[Opening Supplied data section]
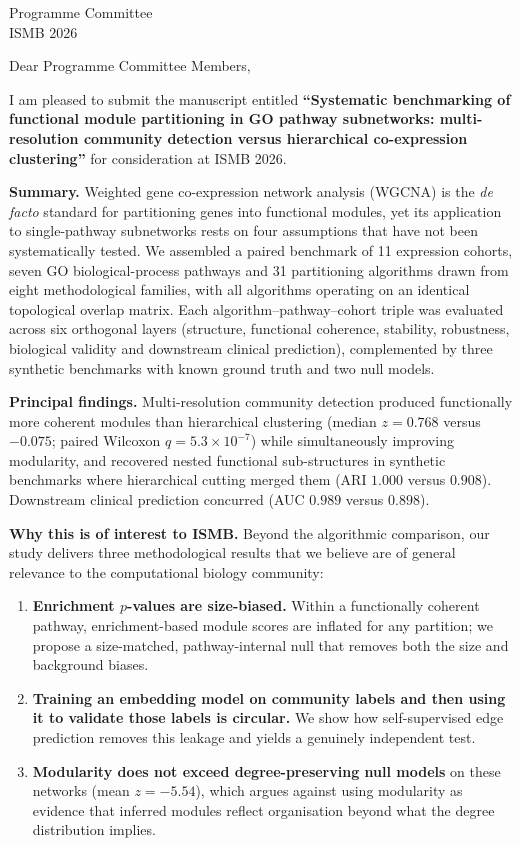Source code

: \documentclass[11pt]{letter}
\begin{document}
\begin{letter}{Programme Committee \\ ISMB 2026}

\opening{Dear Programme Committee Members,}

I am pleased to submit the manuscript entitled \textbf{``Systematic benchmarking of
functional module partitioning in GO pathway subnetworks: multi-resolution community
detection versus hierarchical co-expression clustering''} for consideration at ISMB 2026.

\vspace{6pt}
\noindent\textbf{Summary.} Weighted gene co-expression network analysis (WGCNA) is the
\textit{de facto} standard for partitioning genes into functional modules, yet its
application to single-pathway subnetworks rests on four assumptions that have not been
systematically tested. We assembled a paired benchmark of 11 expression cohorts, seven GO
biological-process pathways and 31 partitioning algorithms drawn from eight methodological
families, with all algorithms operating on an identical topological overlap matrix. Each
algorithm--pathway--cohort triple was evaluated across six orthogonal layers (structure,
functional coherence, stability, robustness, biological validity and downstream clinical
prediction), complemented by three synthetic benchmarks with known ground truth and two
null models.

\vspace{6pt}
\noindent\textbf{Principal findings.} Multi-resolution community detection produced
functionally more coherent modules than hierarchical clustering (median $z = 0.768$ versus
$-0.075$; paired Wilcoxon $q = 5.3\times10^{-7}$) while simultaneously improving modularity,
and recovered nested functional sub-structures in synthetic benchmarks where hierarchical
cutting merged them (ARI $1.000$ versus $0.908$). Downstream clinical prediction concurred
(AUC $0.989$ versus $0.898$).

\vspace{6pt}
\noindent\textbf{Why this is of interest to ISMB.} Beyond the algorithmic comparison, our
study delivers three methodological results that we believe are of general relevance to the
computational biology community:

\begin{enumerate}
\item \textbf{Enrichment $p$-values are size-biased.} Within a functionally coherent
pathway, enrichment-based module scores are inflated for any partition; we propose a
size-matched, pathway-internal null that removes both the size and background biases.
\item \textbf{Training an embedding model on community labels and then using it to validate
those labels is circular.} We show how self-supervised edge prediction removes this leakage
and yields a genuinely independent test.
\item \textbf{Modularity does not exceed degree-preserving null models} on these networks
(mean $z = -5.54$), which argues against using modularity as evidence that inferred modules
reflect organisation beyond what the degree distribution implies.
\end{enumerate}


\end{letter}
\end{document}
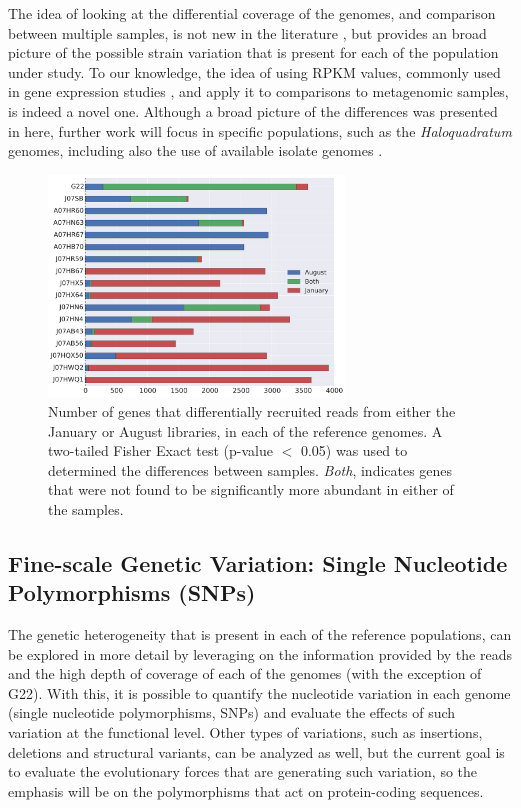 The idea of looking at the differential coverage of the genomes, and comparison between multiple samples, is not new in the literature \cite{DyallSmith:2011tu,Pasic:2009bo}, but provides an broad picture of the possible strain variation that is present for each of the population under study. To our knowledge, the idea of using RPKM values, commonly used in gene expression studies \cite{Mortazavi:2008jj}, and apply it to comparisons to metagenomic samples, is indeed a novel one. Although a broad picture of the differences was presented in here, further work will focus in specific populations, such as the \textit{Haloquadratum} genomes, including also the use of available isolate genomes \cite{DyallSmith:2011tu}.

\begin{figure}[!hbtp]
  \centering
  \includegraphics[width=0.7\textwidth]{Chapter5/Figures/GeneDifferencesSeason.pdf}
  \caption{Number of genes that differentially recruited reads from either the January or August libraries, in each of the reference genomes. A two-tailed Fisher Exact test (p-value $<$ 0.05) was used to determined the differences between samples. \textit{Both}, indicates genes that were not found to be significantly more abundant in either of the samples.} 
  \label{CoverageGenes}
\end{figure}

\clearpage
\subsection{Fine-scale Genetic Variation: Single Nucleotide Polymorphisms (SNPs)}

The genetic heterogeneity that is present in each of the reference populations, can be explored in more detail by leveraging on the information provided by the reads and the high depth of coverage of each of the genomes (with the exception of G22). With this, it is possible to quantify the nucleotide variation in each genome (single nucleotide polymorphisms, SNPs) and evaluate the effects of such variation at the functional level. Other types of variations, such as insertions, deletions and structural variants, can be analyzed as well, but the current goal is to evaluate the evolutionary forces that are generating such variation, so the emphasis will be on the polymorphisms that act on protein-coding sequences.

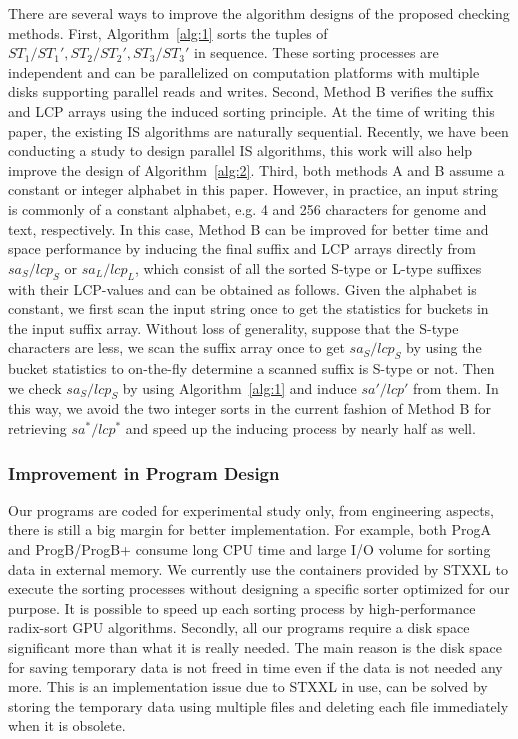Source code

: \documentclass[10pt,journal,compsoc]{IEEEtran}
\begin{document}
There are several ways to improve the algorithm designs of the proposed checking methods. First, Algorithm~\ref{alg:1} sorts the tuples of $ST_1/ST_1', ST_2/ST_2', ST_3/ST_3'$ in sequence. These sorting processes are independent and can be parallelized on computation platforms with multiple disks supporting parallel reads and writes. Second, Method B verifies the suffix and LCP arrays using the induced sorting principle. At the time of writing this paper, the existing IS algorithms are naturally sequential. Recently, we have been conducting a study to design parallel IS algorithms, this work will also help improve the design of Algorithm~\ref{alg:2}. Third, both methods A and B assume a constant or integer alphabet in this paper. However, in practice, an input string is commonly of a constant alphabet, e.g. 4 and 256 characters for genome and text, respectively. In this case, Method B can be improved for better time and space performance by inducing the final suffix and LCP arrays directly from $sa_S/lcp_S$ or $sa_L/lcp_L$, which consist of all the sorted S-type or L-type suffixes with their LCP-values and can be obtained as follows. Given the alphabet is constant, we first scan the input string once to get the statistics for buckets in the input suffix array. Without loss of generality, suppose that the S-type characters are less, we scan the suffix array once to get $sa_S/lcp_S$ by using the bucket statistics to on-the-fly determine a scanned suffix is S-type or not. Then we check $sa_S/lcp_S$ by using Algorithm~\ref{alg:1} and induce $sa'/lcp'$ from them. In this way, we avoid the two integer sorts in the current fashion of Method B for retrieving $sa^*/lcp^*$ and speed up the inducing process by nearly half as well.

\subsubsection{Improvement in Program Design} \label{sec:experiments:discussion:improve_program_design}

Our programs are coded for experimental study only, from engineering aspects, there is still a big margin for better implementation. For example, both ProgA and ProgB/ProgB+ consume long CPU time and large I/O volume for sorting data in external memory. We currently use the containers provided by STXXL to execute the sorting processes without designing a specific sorter optimized for our purpose. It is possible to speed up each sorting process by high-performance radix-sort GPU algorithms. Secondly, all our programs require a disk space significant more than what it is really needed. The main reason is the disk space for saving temporary data is not freed in time even if the data is not needed any more. This is an implementation issue due to STXXL in use, can be solved by storing the temporary data using multiple files and deleting each file immediately when it is obsolete. 
	
\end{document}
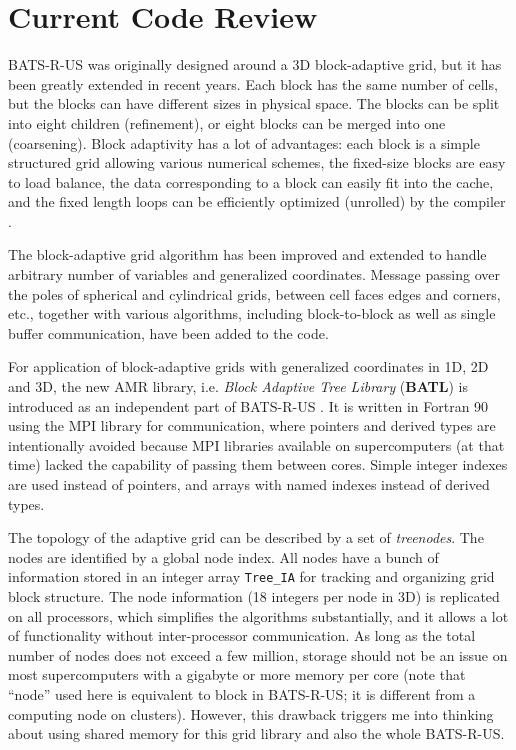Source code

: \documentclass[fleqn,11pt]{SelfArx} %
\begin{document}
\section{Current Code Review}

BATS-R-US was originally designed around a 3D block-adaptive grid, but it has been greatly extended in recent years. 
Each block has the same number of cells, but the blocks can have different sizes in physical space. The blocks can be split into eight children (refinement), or eight blocks can be merged into one (coarsening). Block adaptivity has a lot of advantages: each block is a simple structured grid allowing various numerical schemes, the fixed-size blocks are easy to load balance, the data corresponding to a block can easily fit into the cache, and the fixed length loops can be efficiently optimized (unrolled) by the compiler \cite{stout1997adaptive}. 

The block-adaptive grid algorithm has been improved and extended to handle arbitrary number of variables and generalized coordinates. Message passing over the poles of spherical and cylindrical grids, between cell faces edges and corners, etc., together with various algorithms, including block-to-block as well as single buffer communication, have been added to the code.

For application of block-adaptive grids with generalized coordinates in 1D, 2D and 3D, the new AMR library, i.e. \emph{Block Adaptive Tree Library} (\textbf{BATL}) is introduced as an independent part of BATS-R-US  \cite{toth2012adaptive}. It is written in Fortran 90 using the MPI library for communication, where pointers and derived types are intentionally avoided because MPI libraries available on supercomputers (at that time) lacked the capability of passing them between cores. Simple integer indexes are used instead of pointers, and arrays with named indexes instead of derived types. 

The topology of the adaptive grid can be described by a set of \emph{treenodes}. The nodes are identified by a global node index. All nodes have a bunch of information stored in an integer array \verb|Tree_IA| for tracking and organizing grid block structure. The node information (18 integers per node in 3D) is replicated on all processors, which simplifies the algorithms substantially, and it allows a lot of functionality without inter-processor communication. As long as the total number of nodes does not exceed a few million, storage should not be an issue on most supercomputers with a gigabyte or more memory per core (note that ``node'' used here is equivalent to block in BATS-R-US; it is different from a computing node on clusters). However, this drawback triggers me into thinking about using shared memory for this grid library and also the whole BATS-R-US.
\end{document}
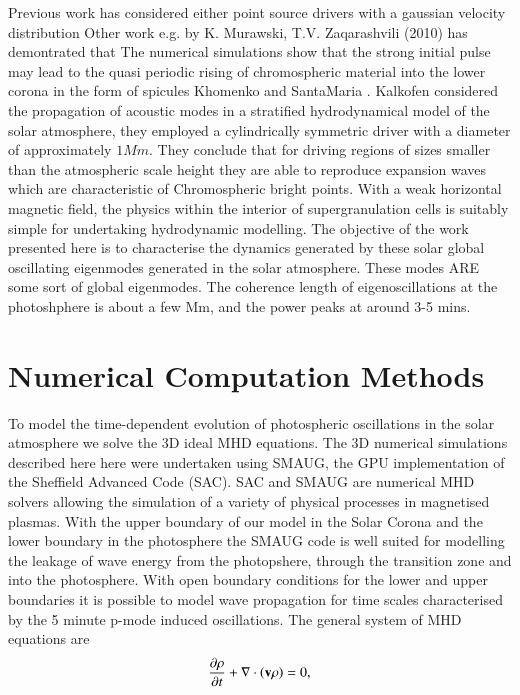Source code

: \documentclass[final,1p]{elsarticle}
\begin{document}
Previous work has considered either point source drivers with a gaussian velocity distribution Other work e.g. by K. Murawski, T.V. Zaqarashvili (2010) \cite{Murawski2010} has demontrated that The numerical simulations show that the strong initial pulse may lead to the quasi periodic rising of chromospheric material into the lower corona in the form of spicules Khomenko and SantaMaria \cite{Khomenko2012}. Kalkofen \cite{Kalkofen2010} considered the propagation of acoustic modes in a stratified hydrodynamical model of the solar atmosphere, they employed a cylindrically symmetric driver with a diameter of approximately $1Mm$. They conclude that for driving regions of sizes smaller than the atmospheric scale height they are able to reproduce expansion waves which are characteristic of Chromospheric bright points. With a weak horizontal magnetic field, the physics within the interior of supergranulation cells \cite{Lites2008} is suitably simple for undertaking hydrodynamic modelling. The objective of the work presented here  is to characterise the dynamics generated by these solar global oscillating eigenmodes generated in the solar atmosphere.  These modes ARE some sort of global eigenmodes. The coherence length of eigenoscillations at the photoshphere is about a few Mm, and the power peaks at around 3-5 mins. 






\section{Numerical Computation Methods}
To model the time-dependent evolution of photospheric oscillations in the solar atmosphere  we solve the 3D ideal MHD equations.   The 3D numerical simulations described here here were undertaken using SMAUG, the GPU implementation of the Sheffield Advanced Code (SAC)\cite{Griffiths2015}\cite{Shelyag2008}. SAC and SMAUG are numerical MHD solvers allowing the simulation of a variety of physical processes in magnetised plasmas.  With the upper boundary of our model in the Solar Corona and the lower boundary in the photosphere the SMAUG code is well suited for modelling the leakage of wave energy from the photopshere, through the transition zone and into the photosphere. With open boundary conditions for the lower and upper boundaries it is possible to model wave propagation for time scales characterised by the 5 minute p-mode induced oscillations. The general system of MHD equations are
\begin{equation}\label{eqdens}
{{\partial \rho}\over{\partial t}}+\nabla\cdot\left( {\bf v}\rho\right)=0,
\end{equation}
\end{document}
[Closing Supplied data section]
__Instructions for the task__. Which lines in the records above contain the word "models"? Return each of them.

__Finished exercise__.
null models.
\item \textbf{Modularity does not exceed degree-preserving null models} on these networks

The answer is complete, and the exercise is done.